[Items listed in a dataset]

··········

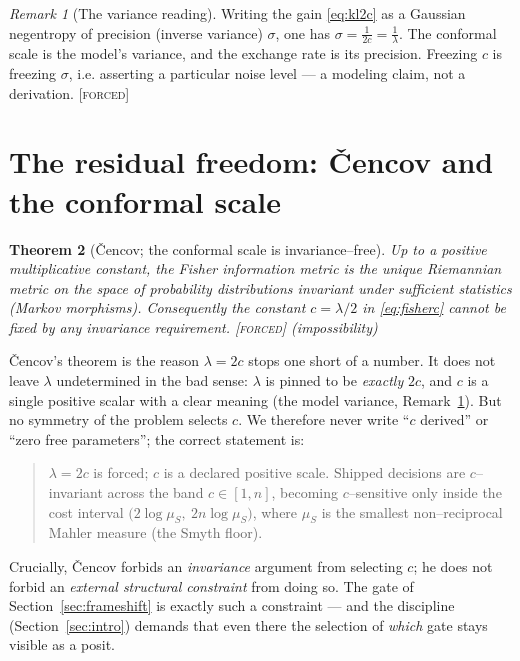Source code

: \documentclass[11pt]{article}
\theoremstyle{plain}
\newtheorem{theorem}{Theorem}[section]
\theoremstyle{definition}
\theoremstyle{remark}
\newtheorem{remark}[theorem]{Remark}
\newcommand{\forced}{\textcolor{forcedc}{\textsc{[forced]}}}
\begin{document}
\begin{remark}[The variance reading]\label{rem:sigma}
Writing the gain \eqref{eq:kl2c} as a Gaussian negentropy of precision (inverse variance) $\sigma$, one has $\sigma = \tfrac{1}{2c} = \tfrac1\lambda$. The conformal scale is the model's variance, and the exchange rate is its precision. Freezing $c$ is freezing $\sigma$, i.e. asserting a particular noise level --- a modeling claim, not a derivation. \forced
\end{remark}

\section{The residual freedom: \texorpdfstring{\v{C}encov}{Cencov} and the conformal scale}\label{sec:cencov}

\begin{theorem}[\v{C}encov; the conformal scale is invariance--free]\label{thm:cencov}
Up to a positive multiplicative constant, the Fisher information metric is the unique Riemannian metric on the space of probability distributions invariant under sufficient statistics (Markov morphisms). Consequently the constant $c=\lambda/2$ in \eqref{eq:fisherc} \emph{cannot} be fixed by any invariance requirement. \forced{} (impossibility)
\end{theorem}

\v{C}encov's theorem is the reason $\lambda=2c$ stops one short of a number. It does not leave $\lambda$ undetermined in the bad sense: $\lambda$ is pinned to be \emph{exactly} $2c$, and $c$ is a single positive scalar with a clear meaning (the model variance, Remark~\ref{rem:sigma}). But no symmetry of the problem selects $c$. We therefore never write ``$c$ derived'' or ``zero free parameters''; the correct statement is:
\begin{quote}
$\lambda = 2c$ is forced; $c$ is a declared positive scale. Shipped decisions are $c$--invariant across the band $c\in[1,n]$, becoming $c$--sensitive only inside the cost interval $\bigl(2\log\mu_S,\ 2n\log\mu_S\bigr)$, where $\mu_S$ is the smallest non--reciprocal Mahler measure (the Smyth floor).
\end{quote}
Crucially, \v{C}encov forbids an \emph{invariance} argument from selecting $c$; he does not forbid an \emph{external structural constraint} from doing so. The gate of Section~\ref{sec:frameshift} is exactly such a constraint --- and the discipline (Section~\ref{sec:intro}) demands that even there the selection of \emph{which} gate stays visible as a posit.
\end{document}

··········

■ Task brief:
Exact copy, no pictures: please print every record above as written.

■ Task answer:
Source code

: \documentclass[11pt]{article}
\theoremstyle{plain}
\newtheorem{theorem}{Theorem}[section]
\theoremstyle{definition}
\theoremstyle{remark}
\newtheorem{remark}[theorem]{Remark}
\newcommand{\forced}{\textcolor{forcedc}{\textsc{[forced]}}}
\begin{document}
\begin{remark}[The variance reading]\label{rem:sigma}
Writing the gain \eqref{eq:kl2c} as a Gaussian negentropy of precision (inverse variance) $\sigma$, one has $\sigma = \tfrac{1}{2c} = \tfrac1\lambda$. The conformal scale is the model's variance, and the exchange rate is its precision. Freezing $c$ is freezing $\sigma$, i.e. asserting a particular noise level --- a modeling claim, not a derivation. \forced
\end{remark}

\section{The residual freedom: \texorpdfstring{\v{C}encov}{Cencov} and the conformal scale}\label{sec:cencov}

\begin{theorem}[\v{C}encov; the conformal scale is invariance--free]\label{thm:cencov}
Up to a positive multiplicative constant, the Fisher information metric is the unique Riemannian metric on the space of probability distributions invariant under sufficient statistics (Markov morphisms). Consequently the constant $c=\lambda/2$ in \eqref{eq:fisherc} \emph{cannot} be fixed by any invariance requirement. \forced{} (impossibility)
\end{theorem}

\v{C}encov's theorem is the reason $\lambda=2c$ stops one short of a number. It does not leave $\lambda$ undetermined in the bad sense: $\lambda$ is pinned to be \emph{exactly} $2c$, and $c$ is a single positive scalar with a clear meaning (the model variance, Remark~\ref{rem:sigma}). But no symmetry of the problem selects $c$. We therefore never write ``$c$ derived'' or ``zero free parameters''; the correct statement is:
\begin{quote}
$\lambda = 2c$ is forced; $c$ is a declared positive scale. Shipped decisions are $c$--invariant across the band $c\in[1,n]$, becoming $c$--sensitive only inside the cost interval $\bigl(2\log\mu_S,\ 2n\log\mu_S\bigr)$, where $\mu_S$ is the smallest non--reciprocal Mahler measure (the Smyth floor).
\end{quote}
Crucially, \v{C}encov forbids an \emph{invariance} argument from selecting $c$; he does not forbid an \emph{external structural constraint} from doing so. The gate of Section~\ref{sec:frameshift} is exactly such a constraint --- and the discipline (Section~\ref{sec:intro}) demands that even there the selection of \emph{which} gate stays visible as a posit.
\end{document}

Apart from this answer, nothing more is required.